MLB Teams
Scott Lauber, ESPN Staff Writer 112d

Red Sox add Rajai Davis on same day Jackie Bradley Jr. goes on DL

MLB, Oakland Athletics, Boston Red Sox

It didn't take long for the Boston Red Sox to deepen their outfield after an injury claimed one of their regulars.

A few hours after placing center fielder Jackie Bradley Jr. on the disabled list Wednesday with a sprained left thumb, the Red Sox acquired Rajai Davis from the Oakland Athletics for minor league outfielder Rafael Rincones.

Davis, 36, batted .233 with a .647 OPS, five homers and 18 RBIs in 300 at-bats for the A's. In 12 major league seasons with six teams, he's a .264 hitter with a .697 OPS and 60 homers.

But Davis is known primarily for his speed and base-stealing ability. He has swiped 26 bases in 32 attempts this season and has 391 career steals. And even if Bradley hadn't injured his thumb on a slide into home plate Tuesday night, the Red Sox were interested in picking up Davis before Sept. 1 as a pinch runner down the stretch and possibly in the playoffs.

"It's important for a club that has a chance, you want to add every little dimension you can, but it's not always easy," Red Sox president of baseball operations Dave Dombrowski told reporters during Wednesday night's 6-1 win in Cleveland. "It's a situation to have that type of person that you can put on first base and they can steal a big base at a time when other people know they're going to steal. It's a nice situation to have."

The Red Sox have prioritized exactly such a player for most of the past decade. In 2013, they added speedy outfielder Quintin Berry in late August. In 2009 and 2011, Joey Gathright was the late-season addition as a stolen-base threat. And, of course, Dave Roberts stole the most famous base in Red Sox history in the 2004 American League Championship Series.

Bradley returned to Boston on Wednesday and underwent an MRI exam that revealed a sprained ligament, but not a tear, on the outside of his thumb. His thumb will be immobilized in a splint for five to seven days, according to manager John Farrell, after which he will begin range-of-motion and strengthening exercises.
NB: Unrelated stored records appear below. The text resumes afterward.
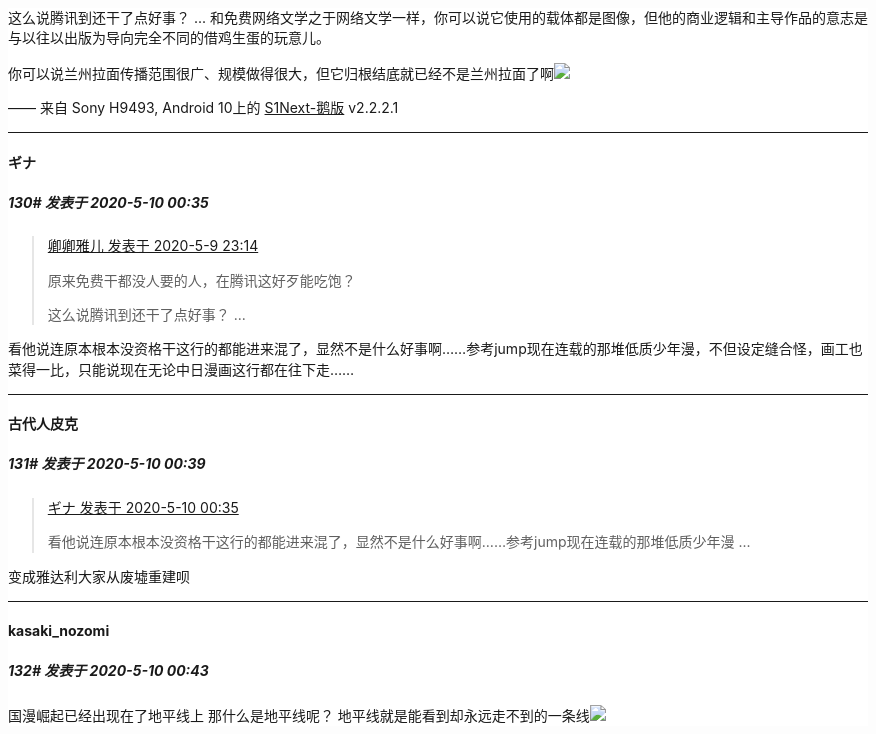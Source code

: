 这么说腾讯到还干了点好事？ ...</blockquote>
和免费网络文学之于网络文学一样，你可以说它使用的载体都是图像，但他的商业逻辑和主导作品的意志是与以往以出版为导向完全不同的借鸡生蛋的玩意儿。

你可以说兰州拉面传播范围很广、规模做得很大，但它归根结底就已经不是兰州拉面了啊<img src="https://static.saraba1st.com/image/smiley/face2017/001.png" referrerpolicy="no-referrer">

—— 来自 Sony H9493, Android 10上的 [S1Next-鹅版](https://github.com/ykrank/S1-Next/releases) v2.2.2.1







-----

####  ギナ  
##### 130#       发表于 2020-5-10 00:35



<blockquote><a href="httphttps://bbs.saraba1st.com/2b/forum.php?mod=redirect&amp;goto=findpost&amp;pid=47361899&amp;ptid=1932643" target="_blank">卿卿雅儿 发表于 2020-5-9 23:14</a>

原来免费干都没人要的人，在腾讯这好歹能吃饱？

这么说腾讯到还干了点好事？ ...</blockquote>
看他说连原本根本没资格干这行的都能进来混了，显然不是什么好事啊……参考jump现在连载的那堆低质少年漫，不但设定缝合怪，画工也菜得一比，只能说现在无论中日漫画这行都在往下走……







-----

####  古代人皮克  
##### 131#       发表于 2020-5-10 00:39



<blockquote><a href="httphttps://bbs.saraba1st.com/2b/forum.php?mod=redirect&amp;goto=findpost&amp;pid=47362785&amp;ptid=1932643" target="_blank">ギナ 发表于 2020-5-10 00:35</a>

看他说连原本根本没资格干这行的都能进来混了，显然不是什么好事啊……参考jump现在连载的那堆低质少年漫 ...</blockquote>
变成雅达利大家从废墟重建呗







-----

####  kasaki_nozomi  
##### 132#       发表于 2020-5-10 00:43




国漫崛起已经出现在了地平线上
那什么是地平线呢？
地平线就是能看到却永远走不到的一条线<img src="https://static.saraba1st.com/image/smiley/face2017/037.png" referrerpolicy="no-referrer">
The Red Sox don't have a timetable for when Bradley might return, but it will be longer than the minimum 10-day stint on the DL. By acquiring Davis, the Red Sox might buy more time to make sure Bradley is completely healthy upon his return.

Davis, a right-handed hitter, has played both center field and left. Initially, the Red Sox planned on moving left fielder Andrew Benintendi to center and having Chris Young and Brock Holt split time in left field. Davis will figure into that mix, possibly taking at-bats from Young, who is batting only .205 this season against left-handed pitchers. Davis is batting .255 against lefties.

Davis, who is expected to join the team for Thursday's game, had a memorable postseason moment last year with a game-tying two-run homer off then-Chicago Cubs closer Aroldis Chapman in the eighth inning of Game 7 of the World Series.

But the Red Sox were familiar with Davis long before that. He played for Dombrowski with the Detroit Tigers in 2014-15 and for Farrell with the Toronto Blue Jays in 2011-12. Dombrowski characterized Davis as a "tremendous individual."

"We know he'll fit in with the ballclub well and can play on a pennant contender," Dombrowski told reporters. "He's been through it."